● **Records for processing**:
/---

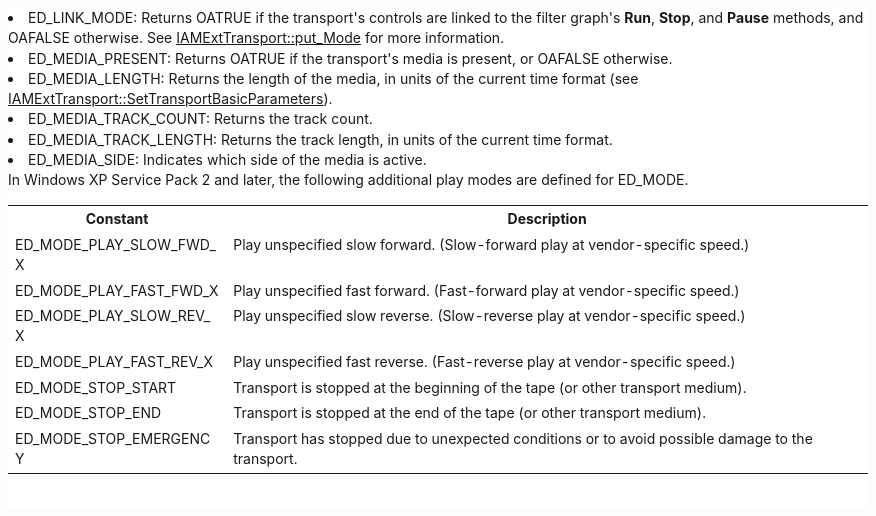 
</li>
<li>ED_LINK_MODE: Returns OATRUE if the transport's controls are linked to the filter graph's <b>Run</b>, <b>Stop</b>, and <b>Pause</b> methods, and OAFALSE otherwise. See <a href="https://docs.microsoft.com/windows/desktop/api/strmif/nf-strmif-iamexttransport-put_mode">IAMExtTransport::put_Mode</a> for more information.</li>
<li>ED_MEDIA_PRESENT: Returns OATRUE if the transport's media is present, or OAFALSE otherwise.</li>
<li>ED_MEDIA_LENGTH: Returns the length of the media, in units of the current time format (see <a href="https://docs.microsoft.com/windows/desktop/api/strmif/nf-strmif-iamexttransport-settransportbasicparameters">IAMExtTransport::SetTransportBasicParameters</a>).</li>
<li>ED_MEDIA_TRACK_COUNT: Returns the track count.</li>
<li>ED_MEDIA_TRACK_LENGTH: Returns the track length, in units of the current time format.</li>
<li>ED_MEDIA_SIDE: Indicates which side of the media is active.</li>
</ul>
In Windows XP Service Pack 2 and later, the following additional play modes are defined for ED_MODE.

<table>
<tr>
<th>Constant</th>
<th>Description</th>
</tr>
<tr>
<td>ED_MODE_PLAY_SLOW_FWD_X</td>
<td>Play unspecified slow forward. (Slow-forward play at vendor-specific speed.)</td>
</tr>
<tr>
<td>ED_MODE_PLAY_FAST_FWD_X</td>
<td>Play unspecified fast forward. (Fast-forward play at vendor-specific speed.)</td>
</tr>
<tr>
<td>ED_MODE_PLAY_SLOW_REV_X</td>
<td>Play unspecified slow reverse. (Slow-reverse play at vendor-specific speed.)</td>
</tr>
<tr>
<td>ED_MODE_PLAY_FAST_REV_X</td>
<td>Play unspecified fast reverse. (Fast-reverse play at vendor-specific speed.)</td>
</tr>
<tr>
<td>ED_MODE_STOP_START</td>
<td>Transport is stopped at the beginning of the tape (or other transport medium).</td>
</tr>
<tr>
<td>ED_MODE_STOP_END</td>
<td>Transport is stopped at the end of the tape (or other transport medium).</td>
</tr>
<tr>
<td>ED_MODE_STOP_EMERGENCY</td>
<td>Transport has stopped due to unexpected conditions or to avoid possible damage to the transport.</td>
</tr>
</table>
 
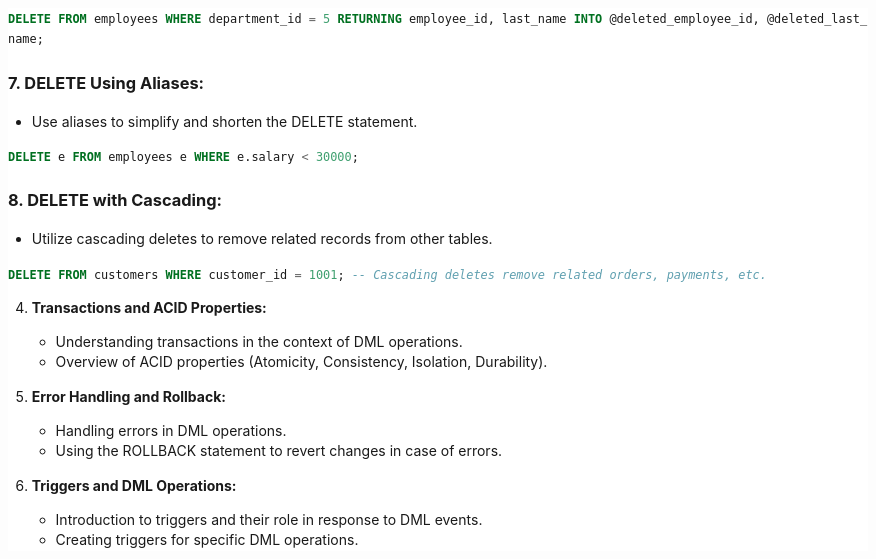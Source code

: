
   ```sql
   DELETE FROM employees WHERE department_id = 5 RETURNING employee_id, last_name INTO @deleted_employee_id, @deleted_last_name;
   ```

### 7. **DELETE Using Aliases:**
   - Use aliases to simplify and shorten the DELETE statement.

   ```sql
   DELETE e FROM employees e WHERE e.salary < 30000;
   ```

### 8. **DELETE with Cascading:**
   - Utilize cascading deletes to remove related records from other tables.

   ```sql
   DELETE FROM customers WHERE customer_id = 1001; -- Cascading deletes remove related orders, payments, etc.
   ```

4.  **Transactions and ACID Properties:**
    - Understanding transactions in the context of DML operations.
    - Overview of ACID properties (Atomicity, Consistency, Isolation, Durability).

5.  **Error Handling and Rollback:**
    - Handling errors in DML operations.
    - Using the ROLLBACK statement to revert changes in case of errors.

6.  **Triggers and DML Operations:**
    - Introduction to triggers and their role in response to DML events.
    - Creating triggers for specific DML operations.
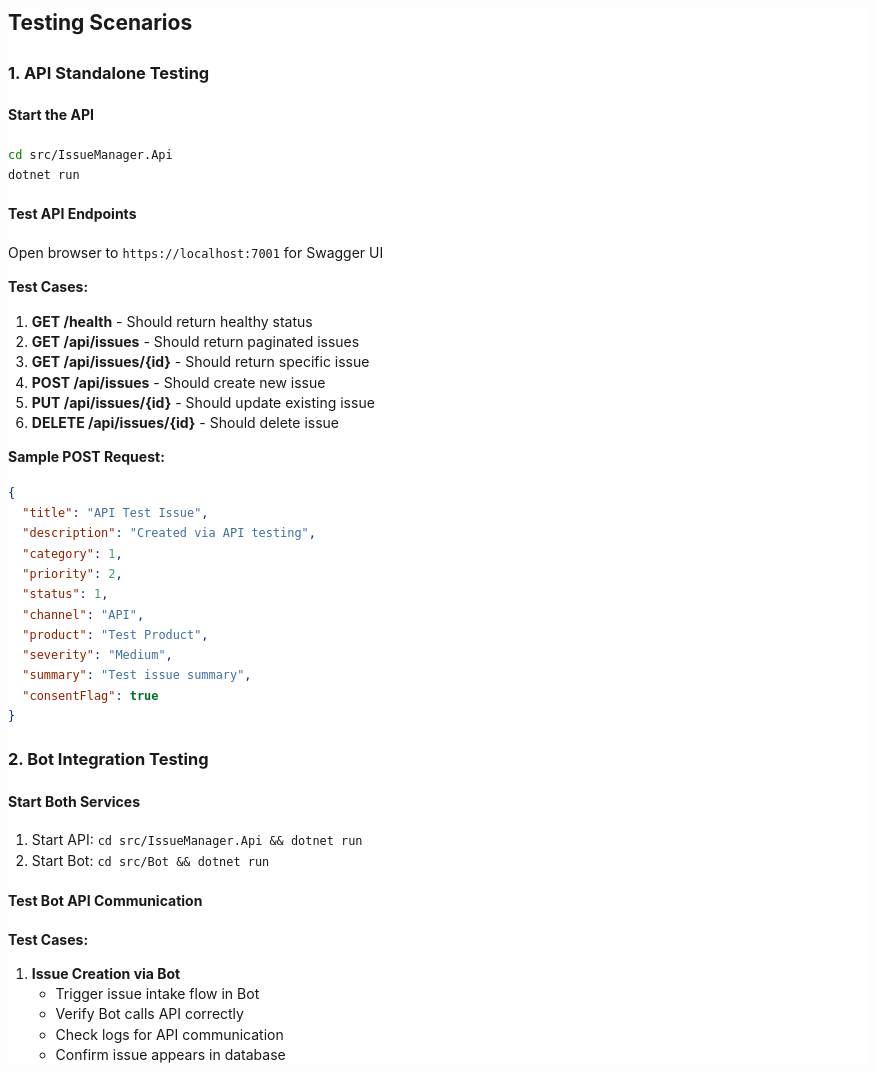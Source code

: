 ## Testing Scenarios

### 1. API Standalone Testing

#### Start the API
```bash
cd src/IssueManager.Api
dotnet run
```

#### Test API Endpoints
Open browser to `https://localhost:7001` for Swagger UI

**Test Cases:**
1. **GET /health** - Should return healthy status
2. **GET /api/issues** - Should return paginated issues
3. **GET /api/issues/{id}** - Should return specific issue
4. **POST /api/issues** - Should create new issue
5. **PUT /api/issues/{id}** - Should update existing issue
6. **DELETE /api/issues/{id}** - Should delete issue

**Sample POST Request:**
```json
{
  "title": "API Test Issue",
  "description": "Created via API testing",
  "category": 1,
  "priority": 2,
  "status": 1,
  "channel": "API",
  "product": "Test Product",
  "severity": "Medium",
  "summary": "Test issue summary",
  "consentFlag": true
}
```

### 2. Bot Integration Testing

#### Start Both Services
1. Start API: `cd src/IssueManager.Api && dotnet run`
2. Start Bot: `cd src/Bot && dotnet run`

#### Test Bot API Communication

**Test Cases:**
1. **Issue Creation via Bot**
   - Trigger issue intake flow in Bot
   - Verify Bot calls API correctly
   - Check logs for API communication
   - Confirm issue appears in database
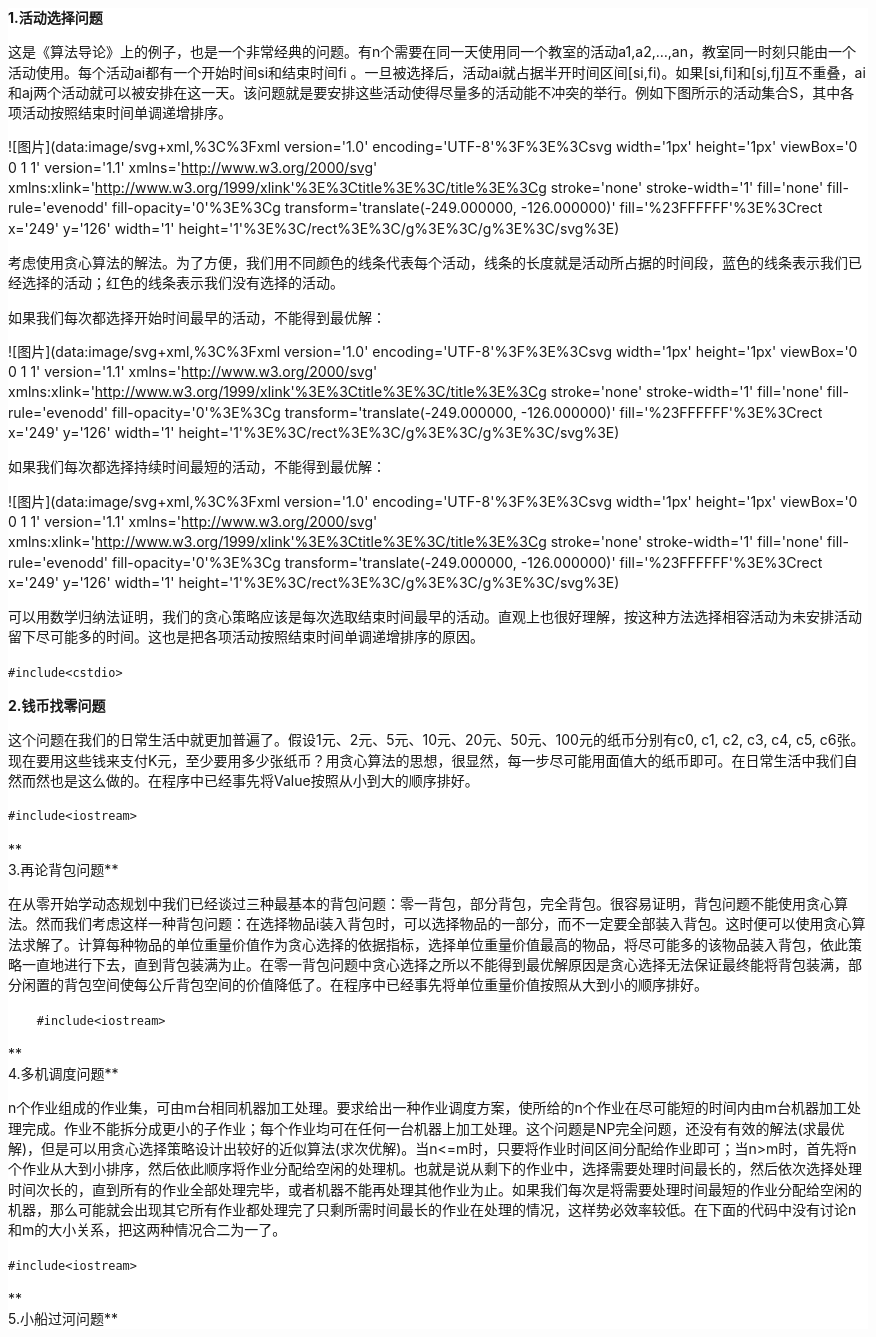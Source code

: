 **1.活动选择问题**  
  
这是《算法导论》上的例子，也是一个非常经典的问题。有n个需要在同一天使用同一个教室的活动a1,a2,…,an，教室同一时刻只能由一个活动使用。每个活动ai都有一个开始时间si和结束时间fi 。一旦被选择后，活动ai就占据半开时间区间[si,fi)。如果[si,fi]和[sj,fj]互不重叠，ai和aj两个活动就可以被安排在这一天。该问题就是要安排这些活动使得尽量多的活动能不冲突的举行。例如下图所示的活动集合S，其中各项活动按照结束时间单调递增排序。  
  
![图片](data:image/svg+xml,%3C%3Fxml version='1.0' encoding='UTF-8'%3F%3E%3Csvg width='1px' height='1px' viewBox='0 0 1 1' version='1.1' xmlns='http://www.w3.org/2000/svg' xmlns:xlink='http://www.w3.org/1999/xlink'%3E%3Ctitle%3E%3C/title%3E%3Cg stroke='none' stroke-width='1' fill='none' fill-rule='evenodd' fill-opacity='0'%3E%3Cg transform='translate(-249.000000, -126.000000)' fill='%23FFFFFF'%3E%3Crect x='249' y='126' width='1' height='1'%3E%3C/rect%3E%3C/g%3E%3C/g%3E%3C/svg%3E)  
  
考虑使用贪心算法的解法。为了方便，我们用不同颜色的线条代表每个活动，线条的长度就是活动所占据的时间段，蓝色的线条表示我们已经选择的活动；红色的线条表示我们没有选择的活动。  
  
如果我们每次都选择开始时间最早的活动，不能得到最优解：  
  
![图片](data:image/svg+xml,%3C%3Fxml version='1.0' encoding='UTF-8'%3F%3E%3Csvg width='1px' height='1px' viewBox='0 0 1 1' version='1.1' xmlns='http://www.w3.org/2000/svg' xmlns:xlink='http://www.w3.org/1999/xlink'%3E%3Ctitle%3E%3C/title%3E%3Cg stroke='none' stroke-width='1' fill='none' fill-rule='evenodd' fill-opacity='0'%3E%3Cg transform='translate(-249.000000, -126.000000)' fill='%23FFFFFF'%3E%3Crect x='249' y='126' width='1' height='1'%3E%3C/rect%3E%3C/g%3E%3C/g%3E%3C/svg%3E)  
  
如果我们每次都选择持续时间最短的活动，不能得到最优解：  
  
![图片](data:image/svg+xml,%3C%3Fxml version='1.0' encoding='UTF-8'%3F%3E%3Csvg width='1px' height='1px' viewBox='0 0 1 1' version='1.1' xmlns='http://www.w3.org/2000/svg' xmlns:xlink='http://www.w3.org/1999/xlink'%3E%3Ctitle%3E%3C/title%3E%3Cg stroke='none' stroke-width='1' fill='none' fill-rule='evenodd' fill-opacity='0'%3E%3Cg transform='translate(-249.000000, -126.000000)' fill='%23FFFFFF'%3E%3Crect x='249' y='126' width='1' height='1'%3E%3C/rect%3E%3C/g%3E%3C/g%3E%3C/svg%3E)  
  
可以用数学归纳法证明，我们的贪心策略应该是每次选取结束时间最早的活动。直观上也很好理解，按这种方法选择相容活动为未安排活动留下尽可能多的时间。这也是把各项活动按照结束时间单调递增排序的原因。  
  

```
#include<cstdio>
```

  
**2.钱币找零问题**  
  
这个问题在我们的日常生活中就更加普遍了。假设1元、2元、5元、10元、20元、50元、100元的纸币分别有c0, c1, c2, c3, c4, c5, c6张。现在要用这些钱来支付K元，至少要用多少张纸币？用贪心算法的思想，很显然，每一步尽可能用面值大的纸币即可。在日常生活中我们自然而然也是这么做的。在程序中已经事先将Value按照从小到大的顺序排好。  
  

```
#include<iostream>
```

**  
3.再论背包问题**  
  
在从零开始学动态规划中我们已经谈过三种最基本的背包问题：零一背包，部分背包，完全背包。很容易证明，背包问题不能使用贪心算法。然而我们考虑这样一种背包问题：在选择物品i装入背包时，可以选择物品的一部分，而不一定要全部装入背包。这时便可以使用贪心算法求解了。计算每种物品的单位重量价值作为贪心选择的依据指标，选择单位重量价值最高的物品，将尽可能多的该物品装入背包，依此策略一直地进行下去，直到背包装满为止。在零一背包问题中贪心选择之所以不能得到最优解原因是贪心选择无法保证最终能将背包装满，部分闲置的背包空间使每公斤背包空间的价值降低了。在程序中已经事先将单位重量价值按照从大到小的顺序排好。  
  

```
    #include<iostream>   
```

**  
4.多机调度问题**  
  
n个作业组成的作业集，可由m台相同机器加工处理。要求给出一种作业调度方案，使所给的n个作业在尽可能短的时间内由m台机器加工处理完成。作业不能拆分成更小的子作业；每个作业均可在任何一台机器上加工处理。这个问题是NP完全问题，还没有有效的解法(求最优解)，但是可以用贪心选择策略设计出较好的近似算法(求次优解)。当n<=m时，只要将作业时间区间分配给作业即可；当n>m时，首先将n个作业从大到小排序，然后依此顺序将作业分配给空闲的处理机。也就是说从剩下的作业中，选择需要处理时间最长的，然后依次选择处理时间次长的，直到所有的作业全部处理完毕，或者机器不能再处理其他作业为止。如果我们每次是将需要处理时间最短的作业分配给空闲的机器，那么可能就会出现其它所有作业都处理完了只剩所需时间最长的作业在处理的情况，这样势必效率较低。在下面的代码中没有讨论n和m的大小关系，把这两种情况合二为一了。  
  

```
#include<iostream>  
```

**  
5.小船过河问题**  
  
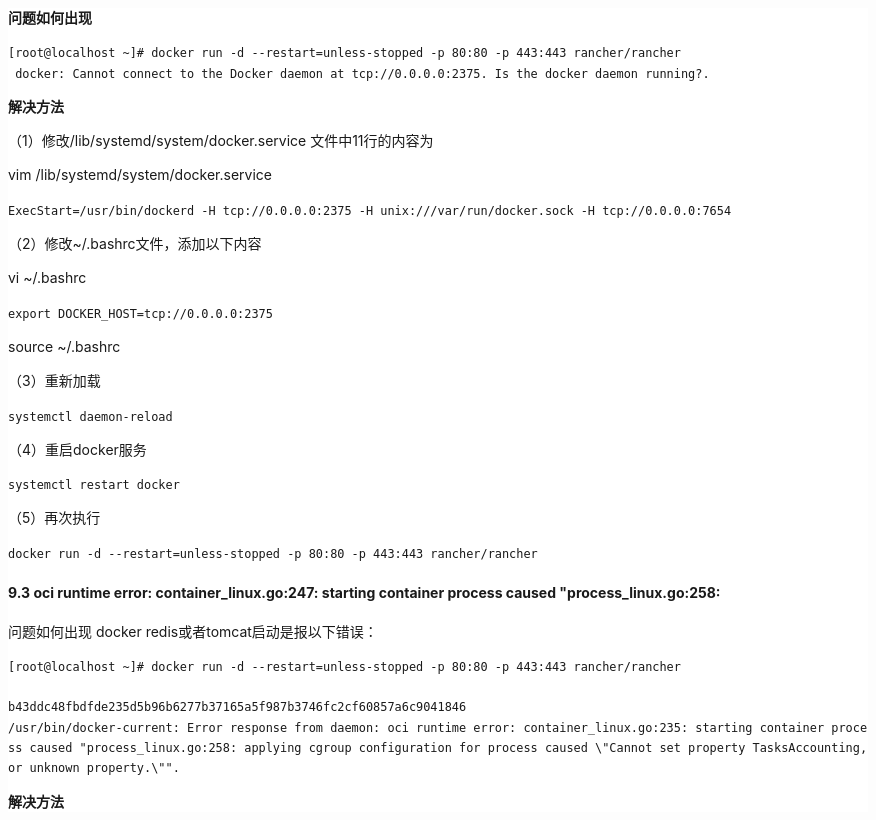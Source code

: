 **问题如何出现**

```
[root@localhost ~]# docker run -d --restart=unless-stopped -p 80:80 -p 443:443 rancher/rancher
 docker: Cannot connect to the Docker daemon at tcp://0.0.0.0:2375. Is the docker daemon running?.
```

**解决方法**

（1）修改/lib/systemd/system/docker.service 文件中11行的内容为

vim /lib/systemd/system/docker.service 

```
ExecStart=/usr/bin/dockerd -H tcp://0.0.0.0:2375 -H unix:///var/run/docker.sock -H tcp://0.0.0.0:7654
```

（2）修改~/.bashrc文件，添加以下内容

 vi ~/.bashrc

```
export DOCKER_HOST=tcp://0.0.0.0:2375
```

source ~/.bashrc

（3）重新加载

```
systemctl daemon-reload
```

（4）重启docker服务

```
systemctl restart docker
```

（5）再次执行

```
docker run -d --restart=unless-stopped -p 80:80 -p 443:443 rancher/rancher
```

#### 9.3 oci runtime error: container_linux.go:247: starting container process caused "process_linux.go:258:

问题如何出现
docker redis或者tomcat启动是报以下错误：

```
[root@localhost ~]# docker run -d --restart=unless-stopped -p 80:80 -p 443:443 rancher/rancher

b43ddc48fbdfde235d5b96b6277b37165a5f987b3746fc2cf60857a6c9041846
/usr/bin/docker-current: Error response from daemon: oci runtime error: container_linux.go:235: starting container process caused "process_linux.go:258: applying cgroup configuration for process caused \"Cannot set property TasksAccounting, or unknown property.\"".
```

**解决方法**
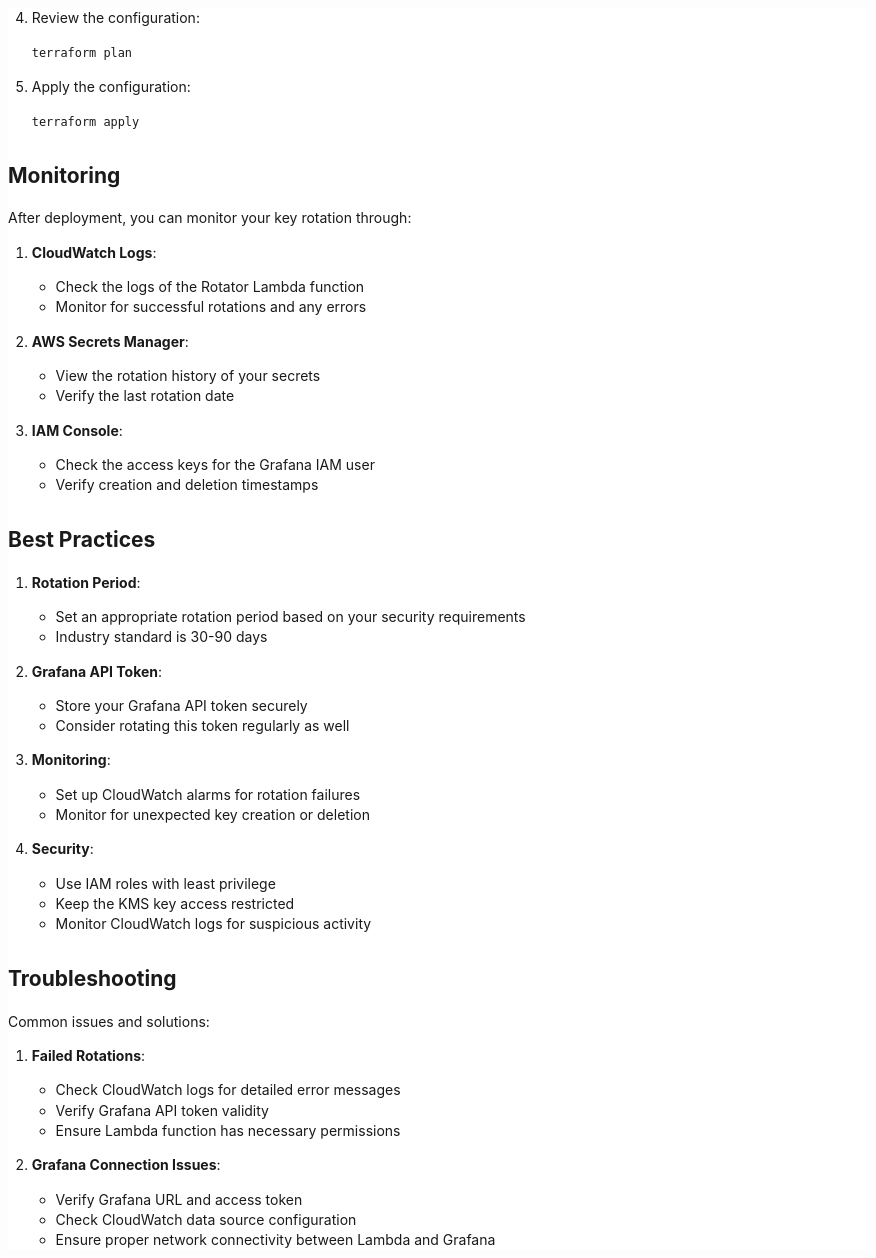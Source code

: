 4. Review the configuration:
   ```bash
   terraform plan
   ```

5. Apply the configuration:
   ```bash
   terraform apply
   ```

## Monitoring

After deployment, you can monitor your key rotation through:

1. **CloudWatch Logs**:
   - Check the logs of the Rotator Lambda function
   - Monitor for successful rotations and any errors

2. **AWS Secrets Manager**:
   - View the rotation history of your secrets
   - Verify the last rotation date

3. **IAM Console**:
   - Check the access keys for the Grafana IAM user
   - Verify creation and deletion timestamps

## Best Practices

1. **Rotation Period**:
   - Set an appropriate rotation period based on your security requirements
   - Industry standard is 30-90 days

2. **Grafana API Token**:
   - Store your Grafana API token securely
   - Consider rotating this token regularly as well

3. **Monitoring**:
   - Set up CloudWatch alarms for rotation failures
   - Monitor for unexpected key creation or deletion

4. **Security**:
   - Use IAM roles with least privilege
   - Keep the KMS key access restricted
   - Monitor CloudWatch logs for suspicious activity

## Troubleshooting

Common issues and solutions:

1. **Failed Rotations**:
   - Check CloudWatch logs for detailed error messages
   - Verify Grafana API token validity
   - Ensure Lambda function has necessary permissions

2. **Grafana Connection Issues**:
   - Verify Grafana URL and access token
   - Check CloudWatch data source configuration
   - Ensure proper network connectivity between Lambda and Grafana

\---

● **Exercise aim**:
Your answer should be the exact lines above from the one with "## Best Practices" through the one with "- Use IAM roles with least privilege", both included, and nothing besides.

● **Answer below**:
## Best Practices

1. **Rotation Period**:
   - Set an appropriate rotation period based on your security requirements
   - Industry standard is 30-90 days

2. **Grafana API Token**:
   - Store your Grafana API token securely
   - Consider rotating this token regularly as well

3. **Monitoring**:
   - Set up CloudWatch alarms for rotation failures
   - Monitor for unexpected key creation or deletion

4. **Security**:
   - Use IAM roles with least privilege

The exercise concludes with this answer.